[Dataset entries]
::::
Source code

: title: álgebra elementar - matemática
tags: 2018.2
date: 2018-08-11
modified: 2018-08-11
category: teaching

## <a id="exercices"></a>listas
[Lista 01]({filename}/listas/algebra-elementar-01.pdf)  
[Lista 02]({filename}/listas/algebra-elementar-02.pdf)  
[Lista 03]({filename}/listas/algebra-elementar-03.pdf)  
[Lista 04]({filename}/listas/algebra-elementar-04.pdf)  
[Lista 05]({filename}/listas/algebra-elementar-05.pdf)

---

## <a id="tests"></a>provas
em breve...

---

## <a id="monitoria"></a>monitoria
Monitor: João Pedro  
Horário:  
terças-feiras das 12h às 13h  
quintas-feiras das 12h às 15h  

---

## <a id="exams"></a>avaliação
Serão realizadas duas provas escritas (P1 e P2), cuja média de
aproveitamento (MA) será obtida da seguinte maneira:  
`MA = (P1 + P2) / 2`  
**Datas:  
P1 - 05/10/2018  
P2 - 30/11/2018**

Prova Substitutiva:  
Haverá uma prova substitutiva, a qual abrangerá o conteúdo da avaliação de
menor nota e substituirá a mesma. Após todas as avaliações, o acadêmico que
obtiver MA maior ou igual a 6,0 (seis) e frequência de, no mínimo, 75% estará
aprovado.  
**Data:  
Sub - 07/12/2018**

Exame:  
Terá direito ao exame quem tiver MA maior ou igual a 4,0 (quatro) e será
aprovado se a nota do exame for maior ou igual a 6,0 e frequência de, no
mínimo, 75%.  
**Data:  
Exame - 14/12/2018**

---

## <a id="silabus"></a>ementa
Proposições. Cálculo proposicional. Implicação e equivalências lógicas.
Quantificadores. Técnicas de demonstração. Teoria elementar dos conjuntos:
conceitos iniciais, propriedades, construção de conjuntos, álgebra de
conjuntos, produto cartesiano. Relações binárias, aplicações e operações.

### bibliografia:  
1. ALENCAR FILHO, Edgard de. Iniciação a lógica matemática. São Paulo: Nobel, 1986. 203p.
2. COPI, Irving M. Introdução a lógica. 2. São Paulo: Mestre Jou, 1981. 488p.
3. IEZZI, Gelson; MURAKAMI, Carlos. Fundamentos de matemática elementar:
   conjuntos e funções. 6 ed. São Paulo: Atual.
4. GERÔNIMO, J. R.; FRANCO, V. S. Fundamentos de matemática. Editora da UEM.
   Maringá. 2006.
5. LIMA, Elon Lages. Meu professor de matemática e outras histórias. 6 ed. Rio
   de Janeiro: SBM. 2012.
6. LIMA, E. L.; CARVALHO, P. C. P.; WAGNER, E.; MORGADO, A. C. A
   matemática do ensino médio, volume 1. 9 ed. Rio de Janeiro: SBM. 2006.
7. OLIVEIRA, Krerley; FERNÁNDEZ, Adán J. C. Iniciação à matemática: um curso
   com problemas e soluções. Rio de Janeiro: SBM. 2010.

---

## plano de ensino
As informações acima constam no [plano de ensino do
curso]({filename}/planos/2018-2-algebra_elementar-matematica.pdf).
::::
Tally the lines of the data that hold the string "conjuntos". Answer with the number and nothing more.

YOUR SOLUTION: 4